Though it may seem strange, there are still a lot of us writing in C (and not C++), particularly in the open-source world. For example, all of the following very important open-source projects (which all are portable to Windows) are written either partially or entirely in plain C:
- almost every open-source language VM (eg. Python, Lua, LuaJIT, Ruby, Perl, PHP, Erlang, R, Guile)
- numerous very powerful software libraries (eg. zlib, sqlite, libmad, ffmpeg/libavcodec, x264, libsndfile, libsamplerate, gmp, fftw, libxml2, FreeType, libjpeg, libpng; this list is just the tip of the iceberg, there are way too many to list).
- numerous apps/tools/servers (eg. Apache, nginx, vim, emacs, MySQL, PostgreSQL)

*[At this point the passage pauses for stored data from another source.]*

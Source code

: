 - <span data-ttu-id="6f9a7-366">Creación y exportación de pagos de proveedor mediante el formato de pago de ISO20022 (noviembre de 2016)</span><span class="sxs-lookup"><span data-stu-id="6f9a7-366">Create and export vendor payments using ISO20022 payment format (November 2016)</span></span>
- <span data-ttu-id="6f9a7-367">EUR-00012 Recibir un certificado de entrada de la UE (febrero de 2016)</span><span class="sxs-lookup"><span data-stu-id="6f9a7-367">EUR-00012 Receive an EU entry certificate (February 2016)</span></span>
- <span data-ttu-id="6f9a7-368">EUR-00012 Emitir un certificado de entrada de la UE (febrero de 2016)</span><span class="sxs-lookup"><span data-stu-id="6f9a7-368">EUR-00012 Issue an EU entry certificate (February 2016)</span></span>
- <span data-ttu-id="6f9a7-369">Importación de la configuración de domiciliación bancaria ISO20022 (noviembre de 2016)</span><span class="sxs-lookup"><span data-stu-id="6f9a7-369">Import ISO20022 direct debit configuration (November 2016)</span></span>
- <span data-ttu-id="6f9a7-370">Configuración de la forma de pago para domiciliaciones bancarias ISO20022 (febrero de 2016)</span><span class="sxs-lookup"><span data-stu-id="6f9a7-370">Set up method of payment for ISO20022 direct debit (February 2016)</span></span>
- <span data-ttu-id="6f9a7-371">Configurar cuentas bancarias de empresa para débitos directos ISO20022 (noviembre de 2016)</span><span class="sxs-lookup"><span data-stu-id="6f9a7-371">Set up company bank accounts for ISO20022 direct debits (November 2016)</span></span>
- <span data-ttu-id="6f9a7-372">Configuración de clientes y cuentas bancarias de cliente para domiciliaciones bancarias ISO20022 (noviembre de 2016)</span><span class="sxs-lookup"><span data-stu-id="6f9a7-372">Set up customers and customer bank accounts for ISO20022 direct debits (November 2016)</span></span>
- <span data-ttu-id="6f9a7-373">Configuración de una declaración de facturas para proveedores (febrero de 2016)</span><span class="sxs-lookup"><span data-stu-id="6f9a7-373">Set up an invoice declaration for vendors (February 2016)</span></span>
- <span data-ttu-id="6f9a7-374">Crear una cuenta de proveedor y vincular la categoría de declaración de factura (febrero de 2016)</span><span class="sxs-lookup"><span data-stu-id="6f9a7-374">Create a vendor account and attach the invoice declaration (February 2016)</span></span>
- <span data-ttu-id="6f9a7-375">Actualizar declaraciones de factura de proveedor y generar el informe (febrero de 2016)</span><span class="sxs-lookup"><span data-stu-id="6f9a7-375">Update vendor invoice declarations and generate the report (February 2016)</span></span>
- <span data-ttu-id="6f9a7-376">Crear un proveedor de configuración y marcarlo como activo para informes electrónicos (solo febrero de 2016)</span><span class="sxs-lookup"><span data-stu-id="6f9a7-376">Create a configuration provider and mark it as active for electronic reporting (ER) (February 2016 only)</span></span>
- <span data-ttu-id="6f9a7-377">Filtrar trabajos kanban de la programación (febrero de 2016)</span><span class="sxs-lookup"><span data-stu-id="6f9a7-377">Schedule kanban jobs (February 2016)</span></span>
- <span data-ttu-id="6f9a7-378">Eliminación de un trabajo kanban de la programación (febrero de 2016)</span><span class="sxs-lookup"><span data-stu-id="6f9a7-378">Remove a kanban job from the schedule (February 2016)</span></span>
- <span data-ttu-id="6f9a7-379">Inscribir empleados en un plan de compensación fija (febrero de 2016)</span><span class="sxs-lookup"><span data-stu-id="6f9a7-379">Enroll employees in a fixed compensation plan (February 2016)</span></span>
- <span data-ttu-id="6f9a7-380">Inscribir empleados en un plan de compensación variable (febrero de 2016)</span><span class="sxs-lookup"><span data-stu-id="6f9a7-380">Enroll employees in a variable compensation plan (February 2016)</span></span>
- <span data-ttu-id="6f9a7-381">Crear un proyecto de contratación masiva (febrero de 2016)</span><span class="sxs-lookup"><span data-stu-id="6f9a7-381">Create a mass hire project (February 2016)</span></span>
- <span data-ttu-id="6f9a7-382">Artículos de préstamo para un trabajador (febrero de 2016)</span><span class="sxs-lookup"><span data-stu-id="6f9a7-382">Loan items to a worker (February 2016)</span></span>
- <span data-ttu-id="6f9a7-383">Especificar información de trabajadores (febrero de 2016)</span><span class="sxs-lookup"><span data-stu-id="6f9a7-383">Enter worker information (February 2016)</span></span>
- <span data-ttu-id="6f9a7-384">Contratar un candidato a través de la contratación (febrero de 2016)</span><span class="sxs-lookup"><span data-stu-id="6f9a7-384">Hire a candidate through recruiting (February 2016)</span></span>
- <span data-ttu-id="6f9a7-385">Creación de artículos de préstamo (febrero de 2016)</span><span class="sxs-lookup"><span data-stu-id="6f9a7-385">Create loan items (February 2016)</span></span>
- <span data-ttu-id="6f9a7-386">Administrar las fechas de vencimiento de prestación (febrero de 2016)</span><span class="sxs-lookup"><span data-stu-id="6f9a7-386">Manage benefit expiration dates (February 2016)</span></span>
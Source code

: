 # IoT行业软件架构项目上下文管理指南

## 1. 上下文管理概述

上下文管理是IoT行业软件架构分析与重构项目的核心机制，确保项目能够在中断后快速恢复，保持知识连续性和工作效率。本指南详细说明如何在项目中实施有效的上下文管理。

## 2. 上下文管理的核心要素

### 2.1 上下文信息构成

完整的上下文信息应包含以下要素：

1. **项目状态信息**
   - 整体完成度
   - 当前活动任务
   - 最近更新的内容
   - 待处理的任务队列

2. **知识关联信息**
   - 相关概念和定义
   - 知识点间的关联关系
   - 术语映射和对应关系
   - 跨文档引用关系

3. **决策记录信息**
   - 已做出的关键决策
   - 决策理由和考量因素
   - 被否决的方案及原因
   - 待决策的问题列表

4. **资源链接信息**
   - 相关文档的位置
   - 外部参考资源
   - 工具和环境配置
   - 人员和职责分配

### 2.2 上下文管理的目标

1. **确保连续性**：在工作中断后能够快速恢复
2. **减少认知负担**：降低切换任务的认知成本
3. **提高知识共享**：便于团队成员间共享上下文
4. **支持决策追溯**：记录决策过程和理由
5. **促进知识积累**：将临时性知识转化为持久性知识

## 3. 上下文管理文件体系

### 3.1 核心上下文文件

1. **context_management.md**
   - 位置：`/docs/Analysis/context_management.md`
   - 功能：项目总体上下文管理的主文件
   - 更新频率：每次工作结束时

Hi: unfortunately the overwhelming feadback we get from the majority of our users is that they would prefer that we focus on C++-0x instead of on C-99. We have "cherry-picked" certain popular C-99 features (variadic macros, long long) but beyond this we are unlikely to do much more in the C-99 space (at least in the short-term).
It may be that we C users are in the vast minority. But considering that we have been offering free, high-quality software that enhances the usefulness of the Windows platform for both users and developers, couldn’t you help make our job just a little easier by implementing even these most basic C99 features?
- stdint.h and inttypes.h. Someone else has already done the work for you and released it under a permissive license (stdint.h and inttypes.h). Can't you just download these files and use them?
- declaring variables in the middle of a block. Your C++ compiler can already do this, surely it wouldn't be too much work to update the C parser to support this?
- 'for' loop initial declarations. This is also supported in C++ already.
If I was feeling really lucky I might even ask for designated initializers, but I don’t want to push my luck.
Every other popular C compiler supports these features, which means that for many projects MSVC’s lack of C99 support is the single gating factor keeping us from taking advantage of features that were standardized almost 15 years ago. Think about this: a large and diverse project like Python which might have tens of committers and run on lots of platforms is tethered to an almost 25-year-old language standard (C89) because one single compiler that is written by one of the world’s largest software companies (with over 90,000 employees) can’t find the time to do what every other compiler vendor has already done.
As I was researching this article I discovered that the /TP option will make MSVC compile C as if it were C++, which may give me enough of a workaround (albeit hacky) to get the above features that I most sorely miss. I still wish Microsoft would give us cross-platform developers even the slightest tip of the hat to help us out with bringing free, high-quality software to their platform.